For each of these words, there is some substantial subset of books that uses it more frequently than other books. There are a lot of reasons that might characterize such a subset of books:

  1. It might be what wed recognize as a genre: novels probably use slender a lot more than other types of books, botany texts and books about the electrical system use plants a lot more.

  2. It might be a topic matterdivision and guard, say, will appear in books about the military whether theyre adventure novels, histories, or foreign policy tracts.

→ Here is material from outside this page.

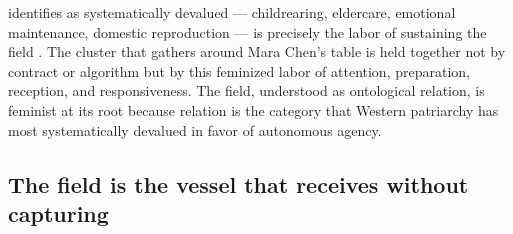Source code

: identifies as systematically devalued — childrearing, eldercare, emotional maintenance, domestic reproduction — is precisely the labor of sustaining the field \cite{federici_2004}. The cluster that gathers around Mara Chen’s table is held together not by contract or algorithm but by this feminized labor of attention, preparation, reception, and responsiveness. The field, understood as ontological relation, is feminist at its root because relation is the category that Western patriarchy has most systematically devalued in favor of autonomous agency.

\subsection{The field is the vessel that receives without capturing}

  3. They might be authorial ticks, like Mosteller finding Hamilton (Madison?) used whilst a lot. Vague might be a word like thatsome authors just use it more. I actually suspect there are really interesting patterns related to how writers choose choose which words to use like that, because they subtly express our allegiance or indebtedness to some discursive groups. The obvious, nearly conscious ticks are things like Manassas vs. Bull Run or Soda vs. Pop to find regional orientations of texts. But I suspect there are some sorts of eventually discernible patterns underlying much more subtle distinctionsthe anglophilia in certain spellings, the exposure to Marxist thought in some vocabulary, and so on. I could go on forever about this, and maybe will later.

  4. They might be related to date of composition, although Ive tried to filter those out: a word that goes from common to obsolete, like thou, usually shows up on these lists. Some of these words would be goodif I can get around to understanding it, something like the temporally adjusted latent dirichlet allocation in this paper (pdf) would be amazing. But thats a probabilistic distribution model, not a spatial one like Im using, and Im not planning to make that leap quite yet. Im still getting something out of looking at the data this way.

  5. They might be related to something like publisher or font: some house styles will use coördinate instead of coordinate, some fonts will frequently misread the as tlie and others as tbe.

Anyway: I havent picked these words as interesting in and of themselves, but because given my limited processing power, they should better than other words at discriminating between genres. So thats what Im looking at next.

Comments:

This is a very good and informative post. This pos

Clipping Path - May 5, 2014

This is a very good and informative post. This post has helped a lot of people out there. But I am the only one wholl appreciate it. Thanks!

Thanks for the information provided in this blog a

Alin - Jan 4, 2015

Thanks for the information provided in this blog as it has been very helpful to what Im doing with my own works. Appreciate your blog very much.